*INFORMATION SUPPLIED*.
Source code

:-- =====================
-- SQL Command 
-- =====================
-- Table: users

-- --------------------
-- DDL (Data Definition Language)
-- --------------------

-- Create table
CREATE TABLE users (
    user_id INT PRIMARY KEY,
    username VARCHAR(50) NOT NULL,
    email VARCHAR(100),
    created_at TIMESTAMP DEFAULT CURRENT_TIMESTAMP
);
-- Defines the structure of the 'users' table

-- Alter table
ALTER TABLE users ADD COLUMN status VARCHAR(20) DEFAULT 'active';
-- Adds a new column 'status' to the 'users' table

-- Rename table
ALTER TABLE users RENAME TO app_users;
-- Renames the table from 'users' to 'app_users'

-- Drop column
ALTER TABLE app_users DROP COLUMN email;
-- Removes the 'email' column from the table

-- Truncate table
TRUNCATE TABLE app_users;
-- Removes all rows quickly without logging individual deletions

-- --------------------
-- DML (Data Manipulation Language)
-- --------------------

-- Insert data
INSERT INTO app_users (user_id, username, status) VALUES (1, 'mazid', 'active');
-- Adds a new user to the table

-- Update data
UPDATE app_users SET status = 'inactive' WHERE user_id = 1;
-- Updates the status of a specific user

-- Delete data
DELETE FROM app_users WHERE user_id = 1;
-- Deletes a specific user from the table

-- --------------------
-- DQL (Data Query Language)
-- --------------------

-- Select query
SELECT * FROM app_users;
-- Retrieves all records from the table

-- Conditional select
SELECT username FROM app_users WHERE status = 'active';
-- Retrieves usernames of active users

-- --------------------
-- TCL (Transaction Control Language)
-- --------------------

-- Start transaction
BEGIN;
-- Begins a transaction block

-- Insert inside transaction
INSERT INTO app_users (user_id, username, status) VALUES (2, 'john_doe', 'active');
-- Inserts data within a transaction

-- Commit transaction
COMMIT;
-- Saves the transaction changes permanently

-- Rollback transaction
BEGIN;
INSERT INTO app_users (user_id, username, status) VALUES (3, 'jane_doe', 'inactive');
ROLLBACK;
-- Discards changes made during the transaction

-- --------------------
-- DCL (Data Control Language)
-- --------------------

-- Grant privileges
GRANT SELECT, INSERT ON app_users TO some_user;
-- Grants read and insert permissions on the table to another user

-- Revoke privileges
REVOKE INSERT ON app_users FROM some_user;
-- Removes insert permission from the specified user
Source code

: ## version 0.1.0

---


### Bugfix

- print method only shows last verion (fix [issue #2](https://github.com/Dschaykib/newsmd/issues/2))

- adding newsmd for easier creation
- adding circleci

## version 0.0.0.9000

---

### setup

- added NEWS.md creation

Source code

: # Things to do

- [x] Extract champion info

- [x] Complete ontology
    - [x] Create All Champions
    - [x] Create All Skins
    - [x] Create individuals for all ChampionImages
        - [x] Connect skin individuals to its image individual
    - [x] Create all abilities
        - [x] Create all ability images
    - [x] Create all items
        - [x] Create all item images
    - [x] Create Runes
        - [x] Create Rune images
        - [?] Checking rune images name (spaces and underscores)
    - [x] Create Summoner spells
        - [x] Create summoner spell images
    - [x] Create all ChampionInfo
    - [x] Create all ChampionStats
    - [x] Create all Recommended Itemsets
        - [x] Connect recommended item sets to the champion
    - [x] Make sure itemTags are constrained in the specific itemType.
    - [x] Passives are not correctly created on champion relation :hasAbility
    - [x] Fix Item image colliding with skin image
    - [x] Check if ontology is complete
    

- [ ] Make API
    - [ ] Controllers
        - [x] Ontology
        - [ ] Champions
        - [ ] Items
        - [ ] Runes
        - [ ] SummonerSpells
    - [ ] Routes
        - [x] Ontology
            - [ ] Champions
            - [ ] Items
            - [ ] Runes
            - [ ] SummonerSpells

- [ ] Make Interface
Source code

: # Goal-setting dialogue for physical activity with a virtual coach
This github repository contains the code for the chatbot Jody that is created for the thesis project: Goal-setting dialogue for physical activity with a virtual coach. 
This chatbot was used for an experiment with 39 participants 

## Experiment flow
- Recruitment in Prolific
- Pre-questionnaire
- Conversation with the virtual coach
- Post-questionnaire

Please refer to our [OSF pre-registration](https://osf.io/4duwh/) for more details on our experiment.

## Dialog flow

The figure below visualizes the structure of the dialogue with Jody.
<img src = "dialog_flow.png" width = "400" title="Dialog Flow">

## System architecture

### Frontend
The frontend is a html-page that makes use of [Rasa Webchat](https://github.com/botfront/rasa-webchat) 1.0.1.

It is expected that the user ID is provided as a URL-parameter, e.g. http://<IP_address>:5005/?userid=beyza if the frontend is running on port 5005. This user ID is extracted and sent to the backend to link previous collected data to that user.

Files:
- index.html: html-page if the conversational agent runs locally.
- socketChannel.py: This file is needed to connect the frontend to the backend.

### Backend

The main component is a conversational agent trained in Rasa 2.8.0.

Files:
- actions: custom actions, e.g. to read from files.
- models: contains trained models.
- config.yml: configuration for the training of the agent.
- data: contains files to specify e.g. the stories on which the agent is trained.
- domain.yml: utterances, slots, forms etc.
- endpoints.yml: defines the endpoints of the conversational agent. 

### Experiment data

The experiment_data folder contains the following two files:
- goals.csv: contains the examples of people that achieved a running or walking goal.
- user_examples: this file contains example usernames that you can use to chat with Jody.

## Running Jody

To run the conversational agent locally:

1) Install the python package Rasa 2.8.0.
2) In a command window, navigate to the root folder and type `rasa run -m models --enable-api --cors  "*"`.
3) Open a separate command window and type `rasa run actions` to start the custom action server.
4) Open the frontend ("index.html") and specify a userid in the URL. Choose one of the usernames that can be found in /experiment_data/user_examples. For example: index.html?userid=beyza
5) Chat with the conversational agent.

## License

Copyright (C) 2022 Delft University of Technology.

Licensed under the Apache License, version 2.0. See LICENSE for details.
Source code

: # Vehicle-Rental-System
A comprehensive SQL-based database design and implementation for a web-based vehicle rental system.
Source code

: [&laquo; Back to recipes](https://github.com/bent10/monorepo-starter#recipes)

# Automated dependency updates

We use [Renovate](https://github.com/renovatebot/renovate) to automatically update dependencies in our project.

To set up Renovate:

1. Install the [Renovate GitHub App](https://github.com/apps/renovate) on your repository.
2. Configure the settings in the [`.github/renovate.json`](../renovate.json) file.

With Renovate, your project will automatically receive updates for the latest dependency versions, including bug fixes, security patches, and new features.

*WORK TO BE COMPLETED*. Which of the lines above carry the string "project"? Pick them out and copy them.

*YOUR SOLUTION*.
This github repository contains the code for the chatbot Jody that is created for the thesis project: Goal-setting dialogue for physical activity with a virtual coach. 
We use [Renovate](https://github.com/renovatebot/renovate) to automatically update dependencies in our project.
With Renovate, your project will automatically receive updates for the latest dependency versions, including bug fixes, security patches, and new features.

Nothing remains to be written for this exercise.